Source texts of formatted documents:
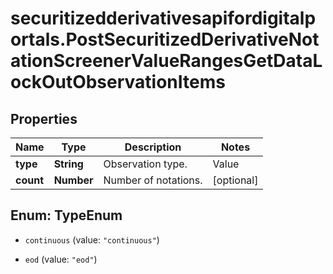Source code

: # securitizedderivativesapifordigitalportals.PostSecuritizedDerivativeNotationScreenerValueRangesGetDataLockOutObservationItems

## Properties

Name | Type | Description | Notes
------------ | ------------- | ------------- | -------------
**type** | **String** | Observation type. | Value | Description | | --- | --- | | continuous | The barrier is observed on a continuous basis (intraday prices are relevant). | | eod | The barrier is observed only at the end of the final auction for the underlying on the relevant exchange (intraday prices are of no relevance). |   | [optional] 
**count** | **Number** | Number of notations. | [optional] 



## Enum: TypeEnum


* `continuous` (value: `"continuous"`)

* `eod` (value: `"eod"`)




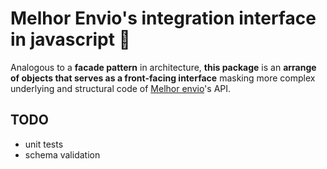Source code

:# Melhor Envio's integration interface in javascript 🤟

Analogous to a **facade pattern** in architecture, **this package** is an **arrange of objects that serves as a front-facing interface** masking more complex underlying and structural code of [Melhor envio](https://docs.menv.io/?version=latest#064ee1d6-661c-455c-842c-ef7cebbfd5d4)'s API.

## TODO
* unit tests
* schema validation



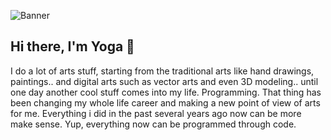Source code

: ![Banner](https://i.ibb.co/sK92xKY/github-Banner-2.png)

## Hi there, I'm Yoga 👋
I do a lot of arts stuff, starting from the traditional arts like hand drawings, paintings.. and digital arts such as vector arts and even 3D modeling.. until one day another cool stuff comes into my life. Programming. That thing has been changing my whole life career and making a new point of view of arts for me. Everything i did in the past several years ago now can be more make sense. Yup, everything now can be programmed through code.

<!--
**tyogautomo/tyogautomo** is a ✨ _special_ ✨ repository because its `README.md` (this file) appears on your GitHub profile.

Here are some ideas to get you started:

- 🔭 I’m currently working on ...
- 🌱 I’m currently learning ...
- 👯 I’m looking to collaborate on ...
- 🤔 I’m looking for help with ...
- 💬 Ask me about ...
- 📫 How to reach me: ...
- 😄 Pronouns: ...
- ⚡ Fun fact: ...
-->
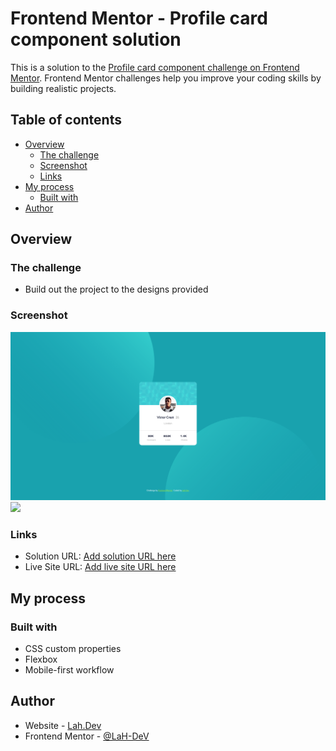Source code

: # Frontend Mentor - Profile card component solution

This is a solution to the [Profile card component challenge on Frontend Mentor](https://www.frontendmentor.io/challenges/profile-card-component-cfArpWshJ). Frontend Mentor challenges help you improve your coding skills by building realistic projects. 

## Table of contents

- [Overview](#overview)
  - [The challenge](#the-challenge)
  - [Screenshot](#screenshot)
  - [Links](#links)
- [My process](#my-process)
  - [Built with](#built-with)
- [Author](#author)

## Overview

### The challenge

- Build out the project to the designs provided

### Screenshot

![](./screenshot.jpg)
![](./screenshot-m.jpg)

### Links

- Solution URL: [Add solution URL here](https://github.com/LaH-DeV/profile-card-component)
- Live Site URL: [Add live site URL here](https://lah-dev.github.io/profile-card-component/)

## My process

### Built with

- CSS custom properties
- Flexbox
- Mobile-first workflow

## Author

- Website - [Lah.Dev](https://lah-dev.netlify.app)
- Frontend Mentor - [@LaH-DeV](https://www.frontendmentor.io/profile/LaH-DeV)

▸ PROBLEM REQUIREMENTS:
If the string "more" appears in a line of the entries, report the line.

▸ TASK ANSWER:
Analogous to a **facade pattern** in architecture, **this package** is an **arrange of objects that serves as a front-facing interface** masking more complex underlying and structural code of [Melhor envio](https://docs.menv.io/?version=latest#064ee1d6-661c-455c-842c-ef7cebbfd5d4)'s API.
I do a lot of arts stuff, starting from the traditional arts like hand drawings, paintings.. and digital arts such as vector arts and even 3D modeling.. until one day another cool stuff comes into my life. Programming. That thing has been changing my whole life career and making a new point of view of arts for me. Everything i did in the past several years ago now can be more make sense. Yup, everything now can be programmed through code.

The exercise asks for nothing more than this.